Sergio C. Fanjul nos conquistó —es asturiano— a base de entradas incisivas e ingeniosas en su muro de Facebook. Este ovetense de vida madrileña nació inaugurando década ochentera y se gana la vida escribiendo en periódicos —El País, El Asombrario—, haciendo radio y divulgando ciencia y cultura. Astrofísico de formación, maneja prosa con cálculo e ingeniería, un trabajo cuyo resultado es una voz que viene de la estirpe de Julio Camba y de Cansinos Assens, tal como apunta Sergio del Molino en La vida instantánea, libro que Fanjul acaba de editar con Círculo de Tiza y que recopila esas entradas o columnas de Facebook donde lo conocimos.

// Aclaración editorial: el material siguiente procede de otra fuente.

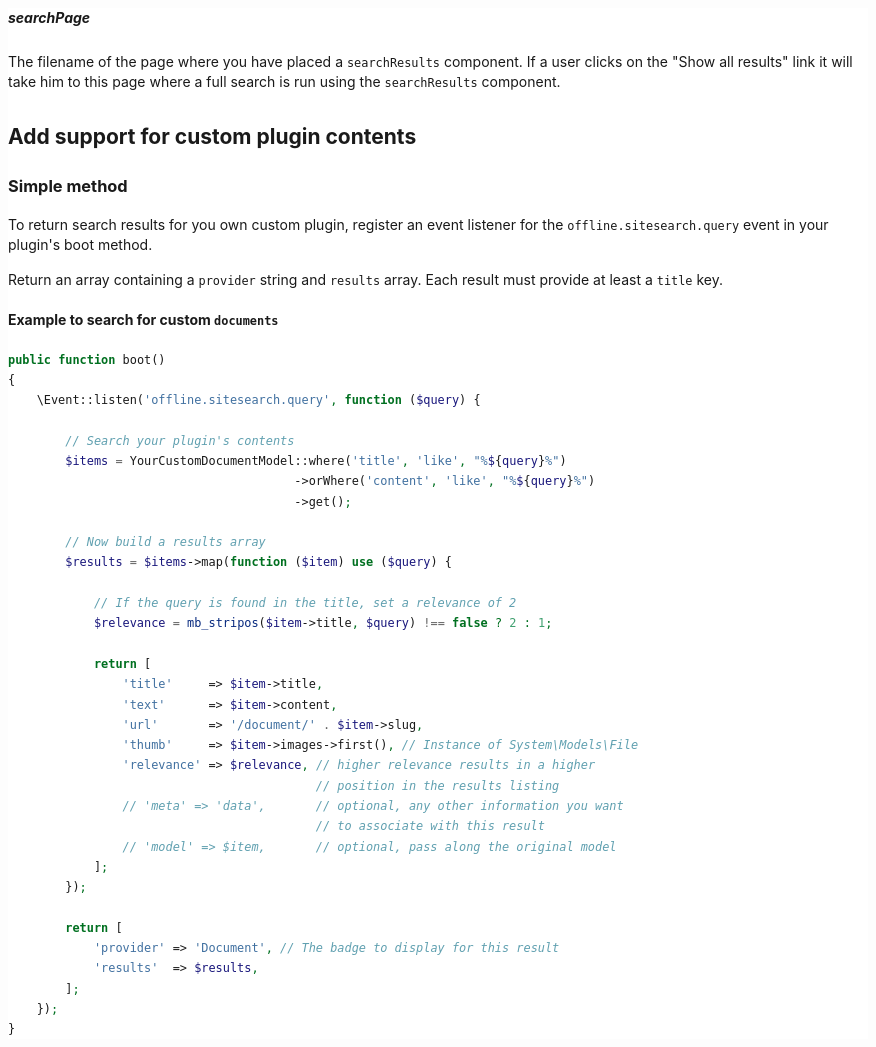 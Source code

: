 ##### searchPage

The filename of the page where you have placed a `searchResults` component. If a user clicks on the "Show all 
results" link it will take him to this page where a full search is run using the `searchResults` component.

## Add support for custom plugin contents

### Simple method

To return search results for you own custom plugin, register an event listener for the `offline.sitesearch.query`
event in your plugin's boot method.

Return an array containing a `provider` string and `results` array. Each result must provide at least a `title` key.  

#### Example to search for custom `documents`

```php
public function boot()
{
    \Event::listen('offline.sitesearch.query', function ($query) {

        // Search your plugin's contents
        $items = YourCustomDocumentModel::where('title', 'like', "%${query}%")
                                        ->orWhere('content', 'like', "%${query}%")
                                        ->get();

        // Now build a results array
        $results = $items->map(function ($item) use ($query) {

            // If the query is found in the title, set a relevance of 2
            $relevance = mb_stripos($item->title, $query) !== false ? 2 : 1;

            return [
                'title'     => $item->title,
                'text'      => $item->content,
                'url'       => '/document/' . $item->slug,
                'thumb'     => $item->images->first(), // Instance of System\Models\File
                'relevance' => $relevance, // higher relevance results in a higher
                                           // position in the results listing
                // 'meta' => 'data',       // optional, any other information you want
                                           // to associate with this result
                // 'model' => $item,       // optional, pass along the original model
            ];
        });

        return [
            'provider' => 'Document', // The badge to display for this result
            'results'  => $results,
        ];
    });
}
```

En La vida instantánea hay tiempo para divagaciones políticas, reflexiones culturales, sátira y humor. Páginas en las que este autor, poeta y columnista recorre una época montado en una prosa abundante de personalidad y de registro propio, donde la mirada y la expresión siempre nos reservan el apunte original y agudo, la palabra certera. Lo mismo en el barrio de Lavapiés que en el despacho de Blesa. Lo mismo en los grasabares —como suena— que en la Feria Internacional del Libro de Guadalajara.
Aquí nos interesa cómo llega a ser el escritor que hoy día es, nos interesa indagar en la persona que hay detrás de este nombre que cuenta con premios y con lectores de varias generaciones, ya sea en el quiosco o en el timeline. Los primeros dejan un euro y pico en el mostrador; los segundos, interacciones y estímulos. Aquí nos interesa el criterio político, cultural y periodístico de quien ha heredado la sede vacante de los cronistas, de los columnistas, de los escritores sin los que no se comprende un tiempo, la historia. Y ahí vamos.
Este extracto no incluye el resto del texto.